About this exercise: Below are records; write all of them out exactly.
━━ Data for review
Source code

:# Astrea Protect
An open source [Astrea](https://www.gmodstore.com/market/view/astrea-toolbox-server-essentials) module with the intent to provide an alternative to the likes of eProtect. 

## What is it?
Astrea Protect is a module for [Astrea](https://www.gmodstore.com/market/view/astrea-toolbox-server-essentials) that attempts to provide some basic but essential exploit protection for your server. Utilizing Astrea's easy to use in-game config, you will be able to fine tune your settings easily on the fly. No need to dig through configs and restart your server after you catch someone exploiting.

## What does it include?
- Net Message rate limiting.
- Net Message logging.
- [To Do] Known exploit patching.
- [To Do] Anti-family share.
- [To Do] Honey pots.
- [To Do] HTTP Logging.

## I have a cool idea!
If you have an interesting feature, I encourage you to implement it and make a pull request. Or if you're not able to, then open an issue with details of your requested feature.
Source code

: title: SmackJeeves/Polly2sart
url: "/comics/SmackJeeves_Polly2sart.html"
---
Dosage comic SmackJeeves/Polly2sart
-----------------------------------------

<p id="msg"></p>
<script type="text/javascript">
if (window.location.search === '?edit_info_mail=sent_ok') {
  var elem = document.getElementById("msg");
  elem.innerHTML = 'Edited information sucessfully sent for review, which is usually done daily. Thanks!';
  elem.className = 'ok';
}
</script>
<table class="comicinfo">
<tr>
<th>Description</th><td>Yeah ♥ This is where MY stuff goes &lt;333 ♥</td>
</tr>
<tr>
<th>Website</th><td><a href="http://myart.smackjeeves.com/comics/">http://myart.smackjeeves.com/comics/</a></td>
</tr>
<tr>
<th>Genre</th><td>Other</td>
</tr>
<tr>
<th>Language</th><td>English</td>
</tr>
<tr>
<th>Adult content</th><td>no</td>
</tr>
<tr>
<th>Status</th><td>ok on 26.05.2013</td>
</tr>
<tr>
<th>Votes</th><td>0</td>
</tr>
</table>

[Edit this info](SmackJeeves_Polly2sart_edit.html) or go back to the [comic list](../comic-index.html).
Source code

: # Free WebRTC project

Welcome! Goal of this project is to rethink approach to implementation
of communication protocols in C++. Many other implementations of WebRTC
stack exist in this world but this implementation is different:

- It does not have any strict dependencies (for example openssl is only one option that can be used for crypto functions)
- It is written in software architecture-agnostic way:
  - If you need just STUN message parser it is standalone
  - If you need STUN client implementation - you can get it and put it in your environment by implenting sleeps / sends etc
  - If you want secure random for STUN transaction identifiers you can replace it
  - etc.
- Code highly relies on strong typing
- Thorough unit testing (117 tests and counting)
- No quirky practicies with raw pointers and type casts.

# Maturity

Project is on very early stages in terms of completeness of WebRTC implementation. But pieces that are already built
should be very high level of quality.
━━━━
Written answer:
Source code

:# Astrea Protect
An open source [Astrea](https://www.gmodstore.com/market/view/astrea-toolbox-server-essentials) module with the intent to provide an alternative to the likes of eProtect. 

## What is it?
Astrea Protect is a module for [Astrea](https://www.gmodstore.com/market/view/astrea-toolbox-server-essentials) that attempts to provide some basic but essential exploit protection for your server. Utilizing Astrea's easy to use in-game config, you will be able to fine tune your settings easily on the fly. No need to dig through configs and restart your server after you catch someone exploiting.

## What does it include?
- Net Message rate limiting.
- Net Message logging.
- [To Do] Known exploit patching.
- [To Do] Anti-family share.
- [To Do] Honey pots.
- [To Do] HTTP Logging.

## I have a cool idea!
If you have an interesting feature, I encourage you to implement it and make a pull request. Or if you're not able to, then open an issue with details of your requested feature.
Source code

: title: SmackJeeves/Polly2sart
url: "/comics/SmackJeeves_Polly2sart.html"
---
Dosage comic SmackJeeves/Polly2sart
-----------------------------------------

<p id="msg"></p>
<script type="text/javascript">
if (window.location.search === '?edit_info_mail=sent_ok') {
  var elem = document.getElementById("msg");
  elem.innerHTML = 'Edited information sucessfully sent for review, which is usually done daily. Thanks!';
  elem.className = 'ok';
}
</script>
<table class="comicinfo">
<tr>
<th>Description</th><td>Yeah ♥ This is where MY stuff goes &lt;333 ♥</td>
</tr>
<tr>
<th>Website</th><td><a href="http://myart.smackjeeves.com/comics/">http://myart.smackjeeves.com/comics/</a></td>
</tr>
<tr>
<th>Genre</th><td>Other</td>
</tr>
<tr>
<th>Language</th><td>English</td>
</tr>
<tr>
<th>Adult content</th><td>no</td>
</tr>
<tr>
<th>Status</th><td>ok on 26.05.2013</td>
</tr>
<tr>
<th>Votes</th><td>0</td>
</tr>
</table>

[Edit this info](SmackJeeves_Polly2sart_edit.html) or go back to the [comic list](../comic-index.html).
Source code

: # Free WebRTC project

Welcome! Goal of this project is to rethink approach to implementation
of communication protocols in C++. Many other implementations of WebRTC
stack exist in this world but this implementation is different:

- It does not have any strict dependencies (for example openssl is only one option that can be used for crypto functions)
- It is written in software architecture-agnostic way:
  - If you need just STUN message parser it is standalone
  - If you need STUN client implementation - you can get it and put it in your environment by implenting sleeps / sends etc
  - If you want secure random for STUN transaction identifiers you can replace it
  - etc.
- Code highly relies on strong typing
- Thorough unit testing (117 tests and counting)
- No quirky practicies with raw pointers and type casts.

# Maturity

Project is on very early stages in terms of completeness of WebRTC implementation. But pieces that are already built
should be very high level of quality.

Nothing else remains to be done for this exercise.